Moz’s domain authority scale is also logarithmic, which means when your domain authority is higher, it’s harder to improve your authority score. For instance, increasing your domain authority from 70 to 80 is more challenging than increasing your domain authority from 20 to 30.

Additionally, your website’s domain authority can decrease, even if you don't lose any backlinks, when a high-authority website, like Facebook, receives an influx of backlinks.

Since Moz can’t give the highest-authority websites a domain authority score over 100, they keep their score at 100 while lowering other sites’ domain authority. In other words, your website’s domain authority is relative to the domain authority of the highest authority website.

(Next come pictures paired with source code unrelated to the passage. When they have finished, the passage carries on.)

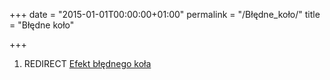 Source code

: +++
date = "2015-01-01T00:00:00+01:00"
permalink = "/Błędne_koło/"
title = "Błędne koło"

+++

1.  REDIRECT [Efekt błędnego koła](/atopedia/Efekt_błędnego_koła "wikilink")

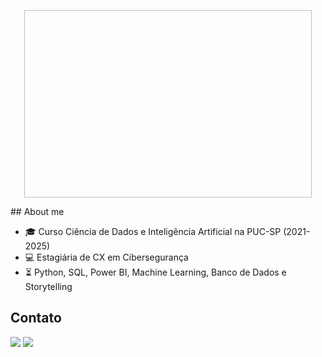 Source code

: <p align="center">
  <img width= "460" height = "300" src"src/assets/to_readme"/GIF_GITHUB ‐ Feito com o Clipchamp.gif'>
</p>
## About me

- :mortar_board: Curso Ciência de Dados e Inteligência Artificial na PUC-SP (2021-2025)
- :computer: Estagiária de CX em Cibersegurança
- :hourglass_flowing_sand: Python, SQL, Power BI, Machine Learning, Banco de Dados e Storytelling

## Contato 

<a href = "mailto:melissaassiss@gmail.com"><img loading="lazy" src="https://img.shields.io/badge/Gmail-D14836?style=for-the-badge&logo=gmail&logoColor=white" target="_blank"></a>
<a href="www.linkedin.com/in/melissa-assis" target="_blank"><img loading="lazy" src="https://img.shields.io/badge/-LinkedIn-%230077B5?style=for-the-badge&logo=linkedin&logoColor=white" target="_blank"></a>   
</div>

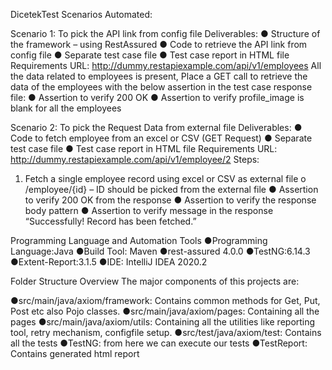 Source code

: DicetekTest
Scenarios Automated:

Scenario 1: To pick the API link from config file
Deliverables:
● Structure of the framework – using RestAssured
● Code to retrieve the API link from config file
● Separate test case file
● Test case report in HTML file
Requirements
URL: http://dummy.restapiexample.com/api/v1/employees
All the data related to employees is present, Place a GET call to retrieve the data of the employees
with the below assertion in the test case response file:
● Assertion to verify 200 OK
● Assertion to verify profile_image is blank for all the employees

Scenario 2: To pick the Request Data from external file
Deliverables:
● Code to fetch employee from an excel or CSV (GET Request)
● Separate test case file
● Test case report in HTML file
Requirements
URL: http://dummy.restapiexample.com/api/v1/employee/2
Steps:
1) Fetch a single employee record using excel or CSV as external file
o /employee/{id} – ID should be picked from the external file
● Assertion to verify 200 OK from the response
● Assertion to verify the response body pattern
● Assertion to verify message in the response “Successfully! Record has been fetched.”


Programming Language and Automation Tools
●Programming Language:Java
●Build Tool: Maven
●rest-assured 4.0.0
●TestNG:6.14.3
●Extent-Report:3.1.5
●IDE: IntelliJ IDEA 2020.2

Folder Structure Overview
The major components of this projects are:

●src/main/java/axiom/framework: Contains common methods for Get, Put, Post etc also Pojo classes.
●src/main/java/axiom/pages: Containing all the pages
●src/main/java/axiom/utils: Containing all the utilities like reporting tool, retry mechanism, configfile setup.
●src/test/java/axiom/test: Contains all the tests
●TestNG: from here we can execute our tests
●TestReport: Contains generated html report
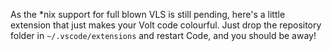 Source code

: As the *nix support for full blown VLS is still pending,
here's a little extension that just makes your Volt code
colourful. Just drop the repository folder in `~/.vscode/extensions`
and restart Code, and you should be away!
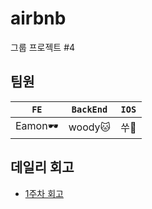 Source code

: # airbnb
그룹 프로젝트 #4

## 팀원
|`FE`|`BackEnd`|`IOS`|
|---|---|---|
|Eamon:dark_sunglasses:|woody:cat:|쑤:rabbit:|



## 데일리 회고
- [1주차 회고](https://github.com/eamon3481/airbnb/wiki/1%EC%A3%BC%EC%B0%A8-%ED%9A%8C%EA%B3%A0)

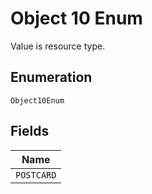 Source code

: 
# Object 10 Enum

Value is resource type.

## Enumeration

`Object10Enum`

## Fields

| Name |
|  --- |
| `POSTCARD` |

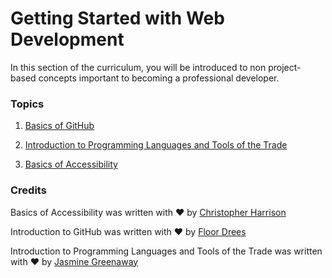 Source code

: # Getting Started with Web Development

In this section of the curriculum, you will be introduced to non project-based concepts important to becoming a professional developer.

### Topics

1. [Basics of GitHub](1-github-basics/README.md)
2. [Introduction to Programming Languages and Tools of the Trade](2-intro-to-programming-languages/README.md)

2. [Basics of Accessibility](3-accessibility/README.md)

### Credits

Basics of Accessibility was written with ♥️ by [Christopher Harrison](https://twitter.com/geektrainer)

Introduction to GitHub was written with ♥️ by [Floor Drees](https://twitter.com/floordrees)

Introduction to Programming Languages and Tools of the Trade was written with ♥️ by [Jasmine Greenaway](https://twitter.com/paladique)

To measure your domain authority, you can use MozBar, a free Chrome extension. The tool can also gauge your website’s probability to rank for certain queries and keywords. Authority scores are a good measure of other domain’s backlink value, too.

1. Audit your link profile.

Google prefers link profiles -- a list of all your website's backlinks -- to consist of links from a high variety of sites and high-authority sites. The search engine considers this a marker of an authoritative and trustworthy site.

Free SEO tools like SEMrush Backlink Checker and Moz’s Link Explorer can all help you measure your link profile’s health. And Google’s Disavow Tool can help you strengthen your link profile by nixing any poor or undesirable links from your website.

2. Create compelling content.

Part of Google’s search algorithm ranks your content based off engagement metrics, like total traffic, organic traffic, direct traffic through Chrome, time on site, bounce rate, SERP CTR, brand mentions on authoritative sites, and return visits.

To boost your website’s engagement, and, in turn, domain authority, there's really only way to do it -- you must attract and engage a loyal audience with high-quality content. Compelling content will also attract the most organic backlinks from other websites in your industry.

3. Earn high-quality links.

Earning high-quality inbound links from websites and pages with high authority scores is crucial for boosting your domain authority. To earn these backlinks, try using Backlinko’s skyscraper method.

The skyscraper method is an SEO practice where you find content that ranks well for keywords you’d like to rank for -- if a competitor’s content ranks number one, then they'll have a ton of backlinks. Then, you create content that’s better than the top ranking posts and use SEO tools to find all the sites that have linked to your competitor’s content. Finally, you ask the most relevant sites to replace your competitor’s link with a link to your improved content.

In 2016, Backlinko asked 160 websites to link to their post about Google’s 200 Ranking Factors and they earned 17 inbound links, which is a 11% success rate. Even though 17 backlinks doesn’t seem like much, a lot of those referring websites had high domain authority scores, so the post’s organic traffic increased by 110% in only two weeks

Another way you can earn high-quality links is by asking other websites that have a higher domain or page authority score to link to your top content. Just make sure your content is relevant to the referring website’s content.

Playing the Long Game

Ultimately, you can’t directly control your website’s domain authority in the short-term. But if you constantly monitor your link profile's health, create compelling content, and earn high-quality links, your domain authority will gradually improve, boosting your Google rankings and organic traffic in the long-term.